CN107630027B

CN107630027B - 一种过表达pcnp基因的药物的制备及用途

Info

Publication number: CN107630027B
Application number: CN201710824523.1A
Authority: CN
Inventors: 吴东栋; 李涛; 高荧苒; 王大勇; 陆丹; 刘诗语; 洪亚; 魏建设; 姬新颖
Original assignee: Individual
Current assignee: Individual
Priority date: 2017-09-14
Filing date: 2017-09-14
Publication date: 2021-02-26
Anticipated expiration: 2037-09-14
Also published as: CN107630027A

Abstract

本发明提供了一种过表达PCNP基因的药物的制备及用途。该药物包括过表达PCNP基因的质粒以及过表达PCNP基因获得的PCNP蛋白。所述过表达PCNP基因的质粒的构建方法，其包括以下步骤：根据PCNP基因序列，设计引物，PCR扩增目的基因；对GV230载体中的限制性酶切位点Xho I和Kpn I进行酶切，形成线性化GV230载体；将目的基因与线性化GV230载体进行连接构建GV230‑PCNP载体，即为过表达PCNP基因的质粒。将过表达PCNP基因的药物用于人神经母细胞瘤中时，过表达人神经母细胞瘤中PCNP基因后，可促进细胞凋亡，抑制细胞生长；抑制细胞迁移；抑制人神经母细胞瘤的生长。

Description

一种过表达PCNP基因的药物的制备及用途

技术领域

本申请属于生物制药技术领域，具体涉及一种过表达PCNP基因的药物的制备及用途。

背景技术

神经母细胞瘤(neuroblastoma，NB)属胚胎性肿瘤，多位于大脑半球，是儿童最常见的颅外肿瘤，是婴幼儿最常见的肿瘤。有将近一半的神经母细胞瘤发生在2岁以内的婴幼儿。神经母细胞瘤约占6-10％的儿童肿瘤，15％的儿童肿瘤死亡率。

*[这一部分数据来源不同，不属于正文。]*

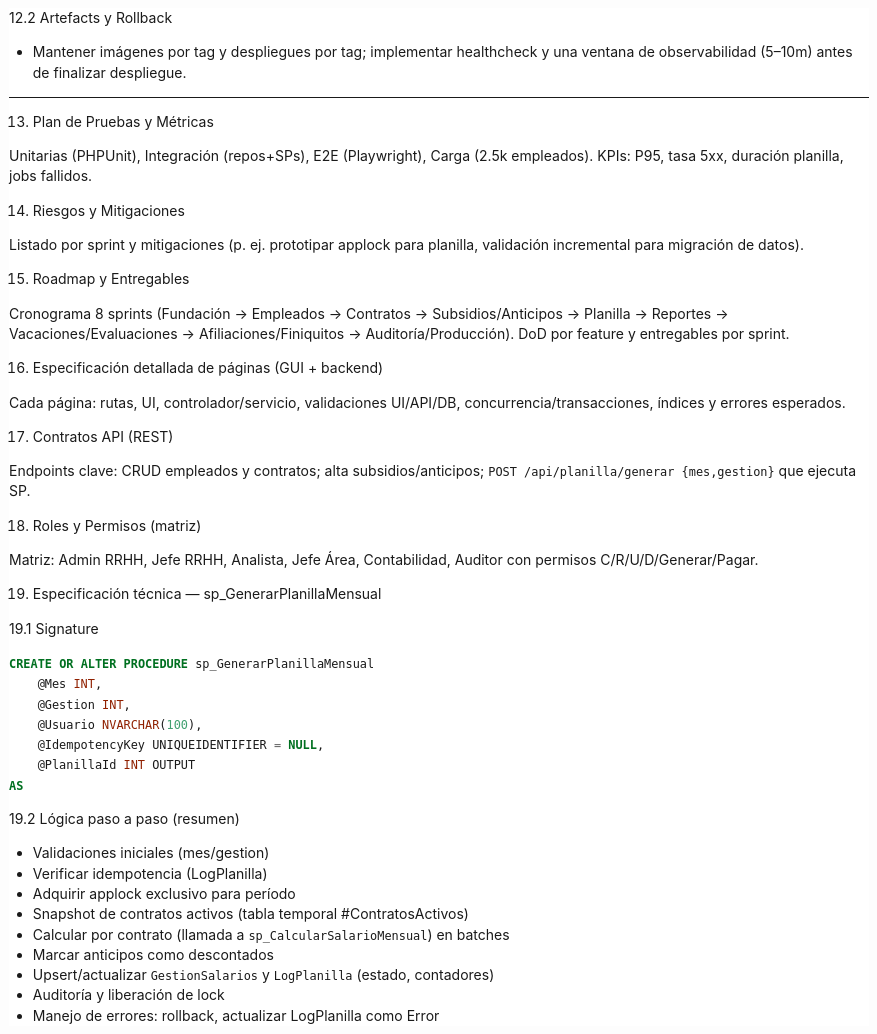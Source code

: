 12.2 Artefacts y Rollback

- Mantener imágenes por tag y despliegues por tag; implementar healthcheck y una ventana de observabilidad (5–10m) antes de finalizar despliegue.

---

13) Plan de Pruebas y Métricas

Unitarias (PHPUnit), Integración (repos+SPs), E2E (Playwright), Carga (2.5k empleados). KPIs: P95, tasa 5xx, duración planilla, jobs fallidos.

14) Riesgos y Mitigaciones

Listado por sprint y mitigaciones (p. ej. prototipar applock para planilla, validación incremental para migración de datos).

15) Roadmap y Entregables

Cronograma 8 sprints (Fundación → Empleados → Contratos → Subsidios/Anticipos → Planilla → Reportes → Vacaciones/Evaluaciones → Afiliaciones/Finiquitos → Auditoría/Producción). DoD por feature y entregables por sprint.

16) Especificación detallada de páginas (GUI + backend)

Cada página: rutas, UI, controlador/servicio, validaciones UI/API/DB, concurrencia/transacciones, índices y errores esperados.

17) Contratos API (REST)

Endpoints clave: CRUD empleados y contratos; alta subsidios/anticipos; `POST /api/planilla/generar {mes,gestion}` que ejecuta SP.

18) Roles y Permisos (matriz)

Matriz: Admin RRHH, Jefe RRHH, Analista, Jefe Área, Contabilidad, Auditor con permisos C/R/U/D/Generar/Pagar.

19) Especificación técnica — sp_GenerarPlanillaMensual

19.1 Signature

```sql
CREATE OR ALTER PROCEDURE sp_GenerarPlanillaMensual
    @Mes INT,
    @Gestion INT,
    @Usuario NVARCHAR(100),
    @IdempotencyKey UNIQUEIDENTIFIER = NULL,
    @PlanillaId INT OUTPUT
AS
```

19.2 Lógica paso a paso (resumen)

- Validaciones iniciales (mes/gestion)
- Verificar idempotencia (LogPlanilla)
- Adquirir applock exclusivo para período
- Snapshot de contratos activos (tabla temporal #ContratosActivos)
- Calcular por contrato (llamada a `sp_CalcularSalarioMensual`) en batches
- Marcar anticipos como descontados
- Upsert/actualizar `GestionSalarios` y `LogPlanilla` (estado, contadores)
- Auditoría y liberación de lock
- Manejo de errores: rollback, actualizar LogPlanilla como Error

PCNP(PEST-containing nuclear protein)是一种新近发现的含有PEST序列的核蛋白，PCNP作为泛素连接酶NIRF(Np95/ICBP90-like RING figer protein)的底物首次于2004年由日本科学家侧面报道，PCNP和NIRF一起构成一种新的信号转导通路，与细胞周期的调控和细胞增殖有密切关系。PCNP主要存在细胞核内，这种新型的指环状蛋白是一种具有泛素化能力的蛋白连接酶，参与到蛋白降解的泛素化途径中。目前关于PCNP的相关报道较少，但关于PEST结构域的研究相对较多，PEST domin对于细胞周期和增殖具有调控作用，并且和染色体的稳定、肿瘤的发生以及免疫系统疾病有关。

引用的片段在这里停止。